** Opening Records to process block **
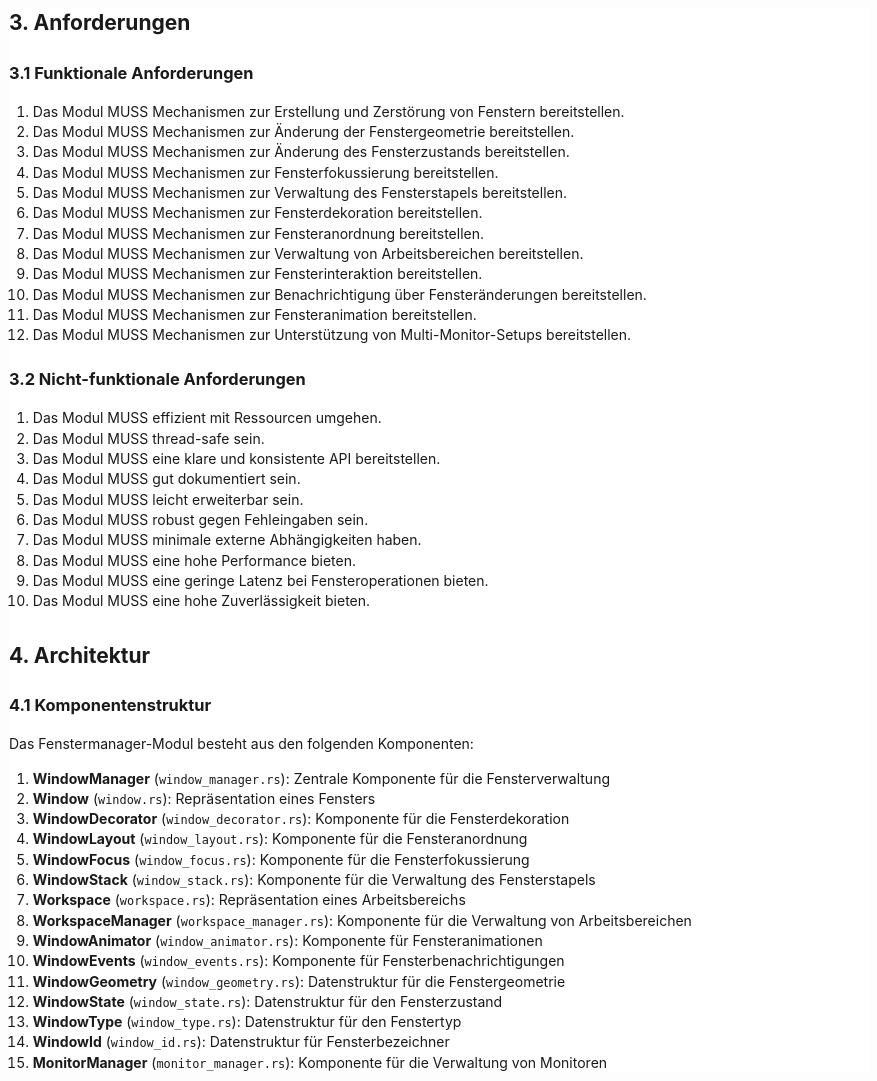 ## 3. Anforderungen

### 3.1 Funktionale Anforderungen

1. Das Modul MUSS Mechanismen zur Erstellung und Zerstörung von Fenstern bereitstellen.
2. Das Modul MUSS Mechanismen zur Änderung der Fenstergeometrie bereitstellen.
3. Das Modul MUSS Mechanismen zur Änderung des Fensterzustands bereitstellen.
4. Das Modul MUSS Mechanismen zur Fensterfokussierung bereitstellen.
5. Das Modul MUSS Mechanismen zur Verwaltung des Fensterstapels bereitstellen.
6. Das Modul MUSS Mechanismen zur Fensterdekoration bereitstellen.
7. Das Modul MUSS Mechanismen zur Fensteranordnung bereitstellen.
8. Das Modul MUSS Mechanismen zur Verwaltung von Arbeitsbereichen bereitstellen.
9. Das Modul MUSS Mechanismen zur Fensterinteraktion bereitstellen.
10. Das Modul MUSS Mechanismen zur Benachrichtigung über Fensteränderungen bereitstellen.
11. Das Modul MUSS Mechanismen zur Fensteranimation bereitstellen.
12. Das Modul MUSS Mechanismen zur Unterstützung von Multi-Monitor-Setups bereitstellen.

### 3.2 Nicht-funktionale Anforderungen

1. Das Modul MUSS effizient mit Ressourcen umgehen.
2. Das Modul MUSS thread-safe sein.
3. Das Modul MUSS eine klare und konsistente API bereitstellen.
4. Das Modul MUSS gut dokumentiert sein.
5. Das Modul MUSS leicht erweiterbar sein.
6. Das Modul MUSS robust gegen Fehleingaben sein.
7. Das Modul MUSS minimale externe Abhängigkeiten haben.
8. Das Modul MUSS eine hohe Performance bieten.
9. Das Modul MUSS eine geringe Latenz bei Fensteroperationen bieten.
10. Das Modul MUSS eine hohe Zuverlässigkeit bieten.

## 4. Architektur

### 4.1 Komponentenstruktur

Das Fenstermanager-Modul besteht aus den folgenden Komponenten:

1. **WindowManager** (`window_manager.rs`): Zentrale Komponente für die Fensterverwaltung
2. **Window** (`window.rs`): Repräsentation eines Fensters
3. **WindowDecorator** (`window_decorator.rs`): Komponente für die Fensterdekoration
4. **WindowLayout** (`window_layout.rs`): Komponente für die Fensteranordnung
5. **WindowFocus** (`window_focus.rs`): Komponente für die Fensterfokussierung
6. **WindowStack** (`window_stack.rs`): Komponente für die Verwaltung des Fensterstapels
7. **Workspace** (`workspace.rs`): Repräsentation eines Arbeitsbereichs
8. **WorkspaceManager** (`workspace_manager.rs`): Komponente für die Verwaltung von Arbeitsbereichen
9. **WindowAnimator** (`window_animator.rs`): Komponente für Fensteranimationen
10. **WindowEvents** (`window_events.rs`): Komponente für Fensterbenachrichtigungen
11. **WindowGeometry** (`window_geometry.rs`): Datenstruktur für die Fenstergeometrie
12. **WindowState** (`window_state.rs`): Datenstruktur für den Fensterzustand
13. **WindowType** (`window_type.rs`): Datenstruktur für den Fenstertyp
14. **WindowId** (`window_id.rs`): Datenstruktur für Fensterbezeichner
15. **MonitorManager** (`monitor_manager.rs`): Komponente für die Verwaltung von Monitoren
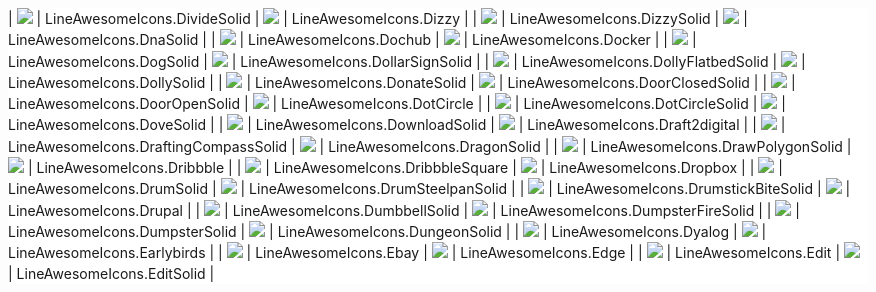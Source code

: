 | ![](https://raw.githubusercontent.com/icons8/line-awesome/a60f11367584e7df157277b5ab9d1654ec91ae24/svg/divide-solid.svg) | LineAwesomeIcons.DivideSolid | ![](https://raw.githubusercontent.com/icons8/line-awesome/a60f11367584e7df157277b5ab9d1654ec91ae24/svg/dizzy.svg) | LineAwesomeIcons.Dizzy |
| ![](https://raw.githubusercontent.com/icons8/line-awesome/a60f11367584e7df157277b5ab9d1654ec91ae24/svg/dizzy-solid.svg) | LineAwesomeIcons.DizzySolid | ![](https://raw.githubusercontent.com/icons8/line-awesome/a60f11367584e7df157277b5ab9d1654ec91ae24/svg/dna-solid.svg) | LineAwesomeIcons.DnaSolid |
| ![](https://raw.githubusercontent.com/icons8/line-awesome/a60f11367584e7df157277b5ab9d1654ec91ae24/svg/dochub.svg) | LineAwesomeIcons.Dochub | ![](https://raw.githubusercontent.com/icons8/line-awesome/a60f11367584e7df157277b5ab9d1654ec91ae24/svg/docker.svg) | LineAwesomeIcons.Docker |
| ![](https://raw.githubusercontent.com/icons8/line-awesome/a60f11367584e7df157277b5ab9d1654ec91ae24/svg/dog-solid.svg) | LineAwesomeIcons.DogSolid | ![](https://raw.githubusercontent.com/icons8/line-awesome/a60f11367584e7df157277b5ab9d1654ec91ae24/svg/dollar-sign-solid.svg) | LineAwesomeIcons.DollarSignSolid |
| ![](https://raw.githubusercontent.com/icons8/line-awesome/a60f11367584e7df157277b5ab9d1654ec91ae24/svg/dolly-flatbed-solid.svg) | LineAwesomeIcons.DollyFlatbedSolid | ![](https://raw.githubusercontent.com/icons8/line-awesome/a60f11367584e7df157277b5ab9d1654ec91ae24/svg/dolly-solid.svg) | LineAwesomeIcons.DollySolid |
| ![](https://raw.githubusercontent.com/icons8/line-awesome/a60f11367584e7df157277b5ab9d1654ec91ae24/svg/donate-solid.svg) | LineAwesomeIcons.DonateSolid | ![](https://raw.githubusercontent.com/icons8/line-awesome/a60f11367584e7df157277b5ab9d1654ec91ae24/svg/door-closed-solid.svg) | LineAwesomeIcons.DoorClosedSolid |
| ![](https://raw.githubusercontent.com/icons8/line-awesome/a60f11367584e7df157277b5ab9d1654ec91ae24/svg/door-open-solid.svg) | LineAwesomeIcons.DoorOpenSolid | ![](https://raw.githubusercontent.com/icons8/line-awesome/a60f11367584e7df157277b5ab9d1654ec91ae24/svg/dot-circle.svg) | LineAwesomeIcons.DotCircle |
| ![](https://raw.githubusercontent.com/icons8/line-awesome/a60f11367584e7df157277b5ab9d1654ec91ae24/svg/dot-circle-solid.svg) | LineAwesomeIcons.DotCircleSolid | ![](https://raw.githubusercontent.com/icons8/line-awesome/a60f11367584e7df157277b5ab9d1654ec91ae24/svg/dove-solid.svg) | LineAwesomeIcons.DoveSolid |
| ![](https://raw.githubusercontent.com/icons8/line-awesome/a60f11367584e7df157277b5ab9d1654ec91ae24/svg/download-solid.svg) | LineAwesomeIcons.DownloadSolid | ![](https://raw.githubusercontent.com/icons8/line-awesome/a60f11367584e7df157277b5ab9d1654ec91ae24/svg/draft2digital.svg) | LineAwesomeIcons.Draft2digital |
| ![](https://raw.githubusercontent.com/icons8/line-awesome/a60f11367584e7df157277b5ab9d1654ec91ae24/svg/drafting-compass-solid.svg) | LineAwesomeIcons.DraftingCompassSolid | ![](https://raw.githubusercontent.com/icons8/line-awesome/a60f11367584e7df157277b5ab9d1654ec91ae24/svg/dragon-solid.svg) | LineAwesomeIcons.DragonSolid |
| ![](https://raw.githubusercontent.com/icons8/line-awesome/a60f11367584e7df157277b5ab9d1654ec91ae24/svg/draw-polygon-solid.svg) | LineAwesomeIcons.DrawPolygonSolid | ![](https://raw.githubusercontent.com/icons8/line-awesome/a60f11367584e7df157277b5ab9d1654ec91ae24/svg/dribbble.svg) | LineAwesomeIcons.Dribbble |
| ![](https://raw.githubusercontent.com/icons8/line-awesome/a60f11367584e7df157277b5ab9d1654ec91ae24/svg/dribbble-square.svg) | LineAwesomeIcons.DribbbleSquare | ![](https://raw.githubusercontent.com/icons8/line-awesome/a60f11367584e7df157277b5ab9d1654ec91ae24/svg/dropbox.svg) | LineAwesomeIcons.Dropbox |
| ![](https://raw.githubusercontent.com/icons8/line-awesome/a60f11367584e7df157277b5ab9d1654ec91ae24/svg/drum-solid.svg) | LineAwesomeIcons.DrumSolid | ![](https://raw.githubusercontent.com/icons8/line-awesome/a60f11367584e7df157277b5ab9d1654ec91ae24/svg/drum-steelpan-solid.svg) | LineAwesomeIcons.DrumSteelpanSolid |
| ![](https://raw.githubusercontent.com/icons8/line-awesome/a60f11367584e7df157277b5ab9d1654ec91ae24/svg/drumstick-bite-solid.svg) | LineAwesomeIcons.DrumstickBiteSolid | ![](https://raw.githubusercontent.com/icons8/line-awesome/a60f11367584e7df157277b5ab9d1654ec91ae24/svg/drupal.svg) | LineAwesomeIcons.Drupal |
| ![](https://raw.githubusercontent.com/icons8/line-awesome/a60f11367584e7df157277b5ab9d1654ec91ae24/svg/dumbbell-solid.svg) | LineAwesomeIcons.DumbbellSolid | ![](https://raw.githubusercontent.com/icons8/line-awesome/a60f11367584e7df157277b5ab9d1654ec91ae24/svg/dumpster-fire-solid.svg) | LineAwesomeIcons.DumpsterFireSolid |
| ![](https://raw.githubusercontent.com/icons8/line-awesome/a60f11367584e7df157277b5ab9d1654ec91ae24/svg/dumpster-solid.svg) | LineAwesomeIcons.DumpsterSolid | ![](https://raw.githubusercontent.com/icons8/line-awesome/a60f11367584e7df157277b5ab9d1654ec91ae24/svg/dungeon-solid.svg) | LineAwesomeIcons.DungeonSolid |
| ![](https://raw.githubusercontent.com/icons8/line-awesome/a60f11367584e7df157277b5ab9d1654ec91ae24/svg/dyalog.svg) | LineAwesomeIcons.Dyalog | ![](https://raw.githubusercontent.com/icons8/line-awesome/a60f11367584e7df157277b5ab9d1654ec91ae24/svg/earlybirds.svg) | LineAwesomeIcons.Earlybirds |
| ![](https://raw.githubusercontent.com/icons8/line-awesome/a60f11367584e7df157277b5ab9d1654ec91ae24/svg/ebay.svg) | LineAwesomeIcons.Ebay | ![](https://raw.githubusercontent.com/icons8/line-awesome/a60f11367584e7df157277b5ab9d1654ec91ae24/svg/edge.svg) | LineAwesomeIcons.Edge |
| ![](https://raw.githubusercontent.com/icons8/line-awesome/a60f11367584e7df157277b5ab9d1654ec91ae24/svg/edit.svg) | LineAwesomeIcons.Edit | ![](https://raw.githubusercontent.com/icons8/line-awesome/a60f11367584e7df157277b5ab9d1654ec91ae24/svg/edit-solid.svg) | LineAwesomeIcons.EditSolid |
** Closing Records to process block **
[Exercise] Within the material above, copy exactly the lines from the line that holds "7. Das Modul MUSS Mechanismen" up to and including the line that holds "11. Das Modul".

[Task solution]
7. Das Modul MUSS Mechanismen zur Fensteranordnung bereitstellen.
8. Das Modul MUSS Mechanismen zur Verwaltung von Arbeitsbereichen bereitstellen.
9. Das Modul MUSS Mechanismen zur Fensterinteraktion bereitstellen.
10. Das Modul MUSS Mechanismen zur Benachrichtigung über Fensteränderungen bereitstellen.
11. Das Modul MUSS Mechanismen zur Fensteranimation bereitstellen.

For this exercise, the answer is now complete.